BEGIN DATA LISTING

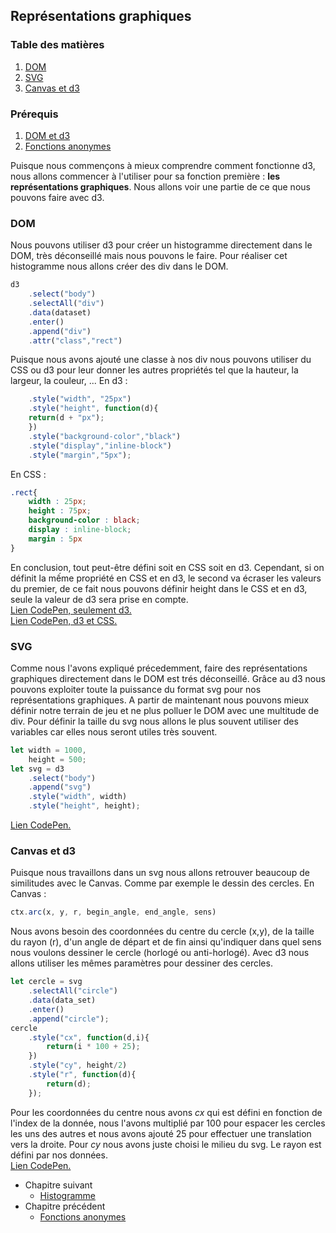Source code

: ## Représentations graphiques

### Table des matières
1. [DOM](https://github.com/ClaudiuCornea/Tutorial/blob/master/Tutorial%20d3/Repr%C3%A9sentations%20graphiques.md#dom)
2. [SVG](https://github.com/ClaudiuCornea/Tutorial/blob/master/Tutorial%20d3/Repr%C3%A9sentations%20graphiques.md#svg)
3. [Canvas et d3](https://github.com/ClaudiuCornea/Tutorial/blob/master/Tutorial%20d3/Repr%C3%A9sentations%20graphiques.md#canvas-et-d3)

### Prérequis
1. [DOM et d3]()
2. [Fonctions anonymes]()

Puisque nous commençons à mieux comprendre comment fonctionne d3,
nous allons commencer à l'utiliser pour sa fonction première :
**les représentations graphiques**. Nous allons voir une partie
de ce que nous pouvons faire avec d3.

### DOM

Nous pouvons utiliser d3 pour créer un histogramme directement dans
le DOM, très déconseillé mais nous pouvons le faire.
Pour réaliser cet histogramme nous allons créer des div dans le DOM.
```javascript
d3
    .select("body")
    .selectAll("div")
    .data(dataset)
    .enter()
    .append("div")
    .attr("class","rect")
```
Puisque nous avons ajouté une classe à nos div nous pouvons utiliser
du CSS ou d3 pour leur donner les autres propriétés tel que la hauteur,
la largeur, la couleur, ...
En d3 :
```javascript
    .style("width", "25px")
    .style("height", function(d){
    return(d + "px");
    })
    .style("background-color","black")
    .style("display","inline-block")
    .style("margin","5px");
```
En CSS : 
```css
.rect{
    width : 25px;
    height : 75px;
    background-color : black;
    display : inline-block;
    margin : 5px
}
```
En conclusion, tout peut-être défini soit en CSS soit en d3.
Cependant, si on définit la mếme propriété en CSS et en d3,
le second va écraser les valeurs du premier, de ce fait
nous pouvons définir height dans le CSS et en d3, seule
la valeur de d3 sera prise en compte.     
[Lien CodePen, seulement d3.](https://codepen.io/claudiucornea/pen/PBLdeO)     
[Lien CodePen, d3 et CSS.](https://codepen.io/claudiucornea/pen/YjgORZ)


### SVG

Comme nous l'avons expliqué précedemment, faire des représentations
graphiques directement dans le DOM est trés déconseillé. Grâce au d3
nous pouvons exploiter toute la puissance du format svg pour nos
représentations graphiques.
A partir de maintenant nous pouvons mieux définir notre terrain
de jeu et ne plus polluer le DOM avec une multitude de div.
Pour définir la taille du svg nous allons le plus souvent
utiliser des variables car elles nous seront utiles très souvent.
```javascript
let width = 1000,
    height = 500;
let svg = d3
    .select("body")
    .append("svg")
    .style("width", width)
    .style("height", height);
```
[Lien CodePen.](https://codepen.io/claudiucornea/pen/Owqoqv)

### Canvas et d3

Puisque nous travaillons dans un svg nous allons retrouver beaucoup
de similitudes avec le Canvas. Comme par exemple le dessin des cercles.
En Canvas :
```javascript
ctx.arc(x, y, r, begin_angle, end_angle, sens)
```
Nous avons besoin des coordonnées du centre du cercle (x,y), de la taille
du rayon (r), d'un angle de départ et de fin ainsi qu'indiquer dans quel sens
nous voulons dessiner le cercle (horlogé ou anti-horlogé).
Avec d3 nous allons utiliser les mêmes paramètres pour dessiner des cercles.
```javascript
let cercle = svg
    .selectAll("circle")
    .data(data_set)
    .enter()
    .append("circle");
cercle
    .style("cx", function(d,i){
        return(i * 100 + 25);
    })
    .style("cy", height/2)
    .style("r", function(d){
        return(d);
    });
```
Pour les coordonnées du centre nous avons _cx_ qui est défini en fonction de
l'index de la donnée, nous l'avons multiplié par 100 pour espacer
les cercles les uns des autres et nous avons ajouté 25 pour effectuer
une translation vers la droite.
Pour _cy_ nous avons juste choisi le milieu du svg.
Le rayon est défini par nos données.    
[Lien CodePen.](https://codepen.io/claudiucornea/pen/XBQEXg)

* Chapitre suivant
    *  [Histogramme](https://github.com/ClaudiuCornea/Tutorial/blob/master/Tutorial%20d3/Histogramme.md)
*  Chapitre précédent
    *  [Fonctions anonymes](https://github.com/ClaudiuCornea/Tutorial/blob/master/Tutorial%20d3/Fonctions%20anonymes.md)
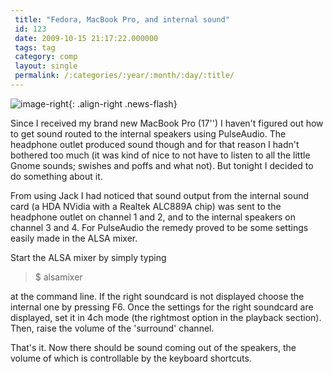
 ```yaml
---
 title: "Fedora, MacBook Pro, and internal sound"
 id: 123
 date: 2009-10-15 21:17:22.000000
 tags: tag
 category: comp
 layout: single
 permalink: /:categories/:year/:month/:day/:title/
---
```

![image-right](/assets/images/){: .align-right .news-flash}

Since I received my brand new MacBook Pro (17'') I haven't figured out how to get sound routed to the internal speakers using PulseAudio. The headphone outlet produced sound though and for that reason I hadn't bothered too much (it was kind of nice to not have to listen to all the little Gnome sounds; swishes and poffs and what not). But tonight I decided to do something about it. 



From using Jack I had noticed that sound output from the internal sound card (a HDA NVidia with a Realtek ALC889A chip) was sent to the headphone outlet on channel 1 and 2, and to the internal speakers on channel 3 and 4. For PulseAudio the remedy proved to be some settings easily made in the ALSA mixer.



Start the ALSA mixer by simply typing 
<blockquote>
$ alsamixer
</blockquote>
at the command line. If the right soundcard is not displayed choose the internal one by pressing F6. Once the settings for the right soundcard are displayed, set it in 4ch mode (the rightmost option in the playback section). Then, raise the volume of the 'surround' channel. 



That's it. Now there should be sound coming out of the speakers, the volume of which is controllable by the keyboard shortcuts.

END DATA LISTING

* [YOUR GOAL] Take the lines from the start of the material to the line with "Puisque nous avons", both included, and transcribe them exactly without the pictures.

* [TASK RESPONSE]
Source code

: ## Représentations graphiques

### Table des matières
1. [DOM](https://github.com/ClaudiuCornea/Tutorial/blob/master/Tutorial%20d3/Repr%C3%A9sentations%20graphiques.md#dom)
2. [SVG](https://github.com/ClaudiuCornea/Tutorial/blob/master/Tutorial%20d3/Repr%C3%A9sentations%20graphiques.md#svg)
3. [Canvas et d3](https://github.com/ClaudiuCornea/Tutorial/blob/master/Tutorial%20d3/Repr%C3%A9sentations%20graphiques.md#canvas-et-d3)

### Prérequis
1. [DOM et d3]()
2. [Fonctions anonymes]()

Puisque nous commençons à mieux comprendre comment fonctionne d3,
nous allons commencer à l'utiliser pour sa fonction première :
**les représentations graphiques**. Nous allons voir une partie
de ce que nous pouvons faire avec d3.

### DOM

Nous pouvons utiliser d3 pour créer un histogramme directement dans
le DOM, très déconseillé mais nous pouvons le faire.
Pour réaliser cet histogramme nous allons créer des div dans le DOM.
```javascript
d3
    .select("body")
    .selectAll("div")
    .data(dataset)
    .enter()
    .append("div")
    .attr("class","rect")
```
Puisque nous avons ajouté une classe à nos div nous pouvons utiliser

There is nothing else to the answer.